> [What you have to do]:
Check every line below for the word "partie" and copy the ones that have it.
--- Provided records Enclosed Below ---
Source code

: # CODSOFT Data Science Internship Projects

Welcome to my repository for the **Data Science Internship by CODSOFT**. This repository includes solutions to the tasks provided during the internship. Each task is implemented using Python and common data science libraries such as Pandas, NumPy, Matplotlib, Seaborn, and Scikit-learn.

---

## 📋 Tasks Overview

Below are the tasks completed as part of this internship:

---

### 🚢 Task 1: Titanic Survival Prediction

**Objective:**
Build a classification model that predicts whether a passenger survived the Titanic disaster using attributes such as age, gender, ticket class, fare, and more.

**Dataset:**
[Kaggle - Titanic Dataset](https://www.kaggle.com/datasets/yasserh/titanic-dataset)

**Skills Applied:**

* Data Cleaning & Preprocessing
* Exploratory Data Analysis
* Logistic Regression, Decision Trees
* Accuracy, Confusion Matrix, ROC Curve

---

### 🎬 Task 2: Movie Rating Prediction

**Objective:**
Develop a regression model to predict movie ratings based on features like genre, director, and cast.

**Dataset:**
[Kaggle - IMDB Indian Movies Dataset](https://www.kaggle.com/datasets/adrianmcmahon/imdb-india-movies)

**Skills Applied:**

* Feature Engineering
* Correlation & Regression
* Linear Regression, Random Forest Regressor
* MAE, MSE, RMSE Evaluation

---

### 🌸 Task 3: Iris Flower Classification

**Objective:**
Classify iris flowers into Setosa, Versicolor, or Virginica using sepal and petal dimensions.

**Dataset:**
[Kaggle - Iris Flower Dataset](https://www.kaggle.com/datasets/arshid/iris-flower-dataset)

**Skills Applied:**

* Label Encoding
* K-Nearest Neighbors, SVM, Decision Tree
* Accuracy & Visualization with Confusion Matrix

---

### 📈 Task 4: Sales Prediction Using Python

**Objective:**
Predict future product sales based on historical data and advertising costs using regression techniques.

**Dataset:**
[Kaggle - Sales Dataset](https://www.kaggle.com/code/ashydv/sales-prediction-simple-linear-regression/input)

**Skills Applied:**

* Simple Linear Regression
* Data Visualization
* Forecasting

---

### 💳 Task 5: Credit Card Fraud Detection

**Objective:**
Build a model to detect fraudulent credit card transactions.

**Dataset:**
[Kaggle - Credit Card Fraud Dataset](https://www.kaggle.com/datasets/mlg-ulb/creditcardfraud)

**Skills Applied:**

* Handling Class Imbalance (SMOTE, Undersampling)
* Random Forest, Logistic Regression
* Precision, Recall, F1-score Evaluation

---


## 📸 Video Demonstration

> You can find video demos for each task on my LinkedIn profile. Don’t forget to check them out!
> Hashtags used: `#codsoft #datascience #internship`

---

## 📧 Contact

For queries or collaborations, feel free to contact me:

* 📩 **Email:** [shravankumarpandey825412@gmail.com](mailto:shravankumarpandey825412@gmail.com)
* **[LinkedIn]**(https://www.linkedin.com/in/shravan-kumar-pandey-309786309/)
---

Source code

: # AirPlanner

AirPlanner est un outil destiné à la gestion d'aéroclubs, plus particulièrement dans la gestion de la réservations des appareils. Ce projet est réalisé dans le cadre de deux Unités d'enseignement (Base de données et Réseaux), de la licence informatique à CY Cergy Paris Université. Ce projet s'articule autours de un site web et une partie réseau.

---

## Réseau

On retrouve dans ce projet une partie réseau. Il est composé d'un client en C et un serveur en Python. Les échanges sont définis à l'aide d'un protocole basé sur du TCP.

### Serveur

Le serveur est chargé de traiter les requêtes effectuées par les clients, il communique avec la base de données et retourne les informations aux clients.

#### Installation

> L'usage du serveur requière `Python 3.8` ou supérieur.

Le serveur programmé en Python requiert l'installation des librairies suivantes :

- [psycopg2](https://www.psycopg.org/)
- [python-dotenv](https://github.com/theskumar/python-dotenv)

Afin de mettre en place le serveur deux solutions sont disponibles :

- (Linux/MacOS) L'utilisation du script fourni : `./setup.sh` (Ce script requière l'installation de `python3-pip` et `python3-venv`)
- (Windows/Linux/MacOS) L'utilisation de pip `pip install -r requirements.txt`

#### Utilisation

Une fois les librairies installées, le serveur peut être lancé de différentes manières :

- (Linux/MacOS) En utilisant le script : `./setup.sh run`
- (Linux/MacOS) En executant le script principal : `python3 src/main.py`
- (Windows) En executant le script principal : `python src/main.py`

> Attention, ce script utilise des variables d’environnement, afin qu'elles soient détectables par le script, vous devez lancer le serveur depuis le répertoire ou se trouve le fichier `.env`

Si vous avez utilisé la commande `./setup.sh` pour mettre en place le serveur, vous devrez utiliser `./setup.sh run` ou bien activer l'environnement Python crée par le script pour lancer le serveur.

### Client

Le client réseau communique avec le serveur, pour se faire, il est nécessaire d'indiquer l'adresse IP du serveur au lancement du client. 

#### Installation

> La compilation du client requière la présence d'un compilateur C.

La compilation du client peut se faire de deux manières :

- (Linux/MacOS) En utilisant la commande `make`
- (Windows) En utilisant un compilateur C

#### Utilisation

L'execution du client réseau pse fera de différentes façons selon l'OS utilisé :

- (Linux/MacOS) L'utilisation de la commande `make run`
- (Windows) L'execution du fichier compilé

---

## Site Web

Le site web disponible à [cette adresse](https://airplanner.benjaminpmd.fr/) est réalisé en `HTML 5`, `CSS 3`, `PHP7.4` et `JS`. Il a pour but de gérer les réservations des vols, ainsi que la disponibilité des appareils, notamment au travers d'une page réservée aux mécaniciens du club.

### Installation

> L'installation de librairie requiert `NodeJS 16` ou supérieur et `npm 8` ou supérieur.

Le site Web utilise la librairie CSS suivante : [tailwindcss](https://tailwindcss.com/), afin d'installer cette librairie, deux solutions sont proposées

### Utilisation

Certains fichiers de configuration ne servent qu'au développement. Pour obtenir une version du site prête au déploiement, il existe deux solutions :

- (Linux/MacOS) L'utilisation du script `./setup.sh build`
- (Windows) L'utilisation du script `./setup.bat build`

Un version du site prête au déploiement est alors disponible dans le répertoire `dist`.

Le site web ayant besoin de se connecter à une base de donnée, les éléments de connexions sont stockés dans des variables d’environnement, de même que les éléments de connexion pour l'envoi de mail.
--- End of Enclosed Provided records ---
> [Result]:
AirPlanner est un outil destiné à la gestion d'aéroclubs, plus particulièrement dans la gestion de la réservations des appareils. Ce projet est réalisé dans le cadre de deux Unités d'enseignement (Base de données et Réseaux), de la licence informatique à CY Cergy Paris Université. Ce projet s'articule autours de un site web et une partie réseau.
On retrouve dans ce projet une partie réseau. Il est composé d'un client en C et un serveur en Python. Les échanges sont définis à l'aide d'un protocole basé sur du TCP.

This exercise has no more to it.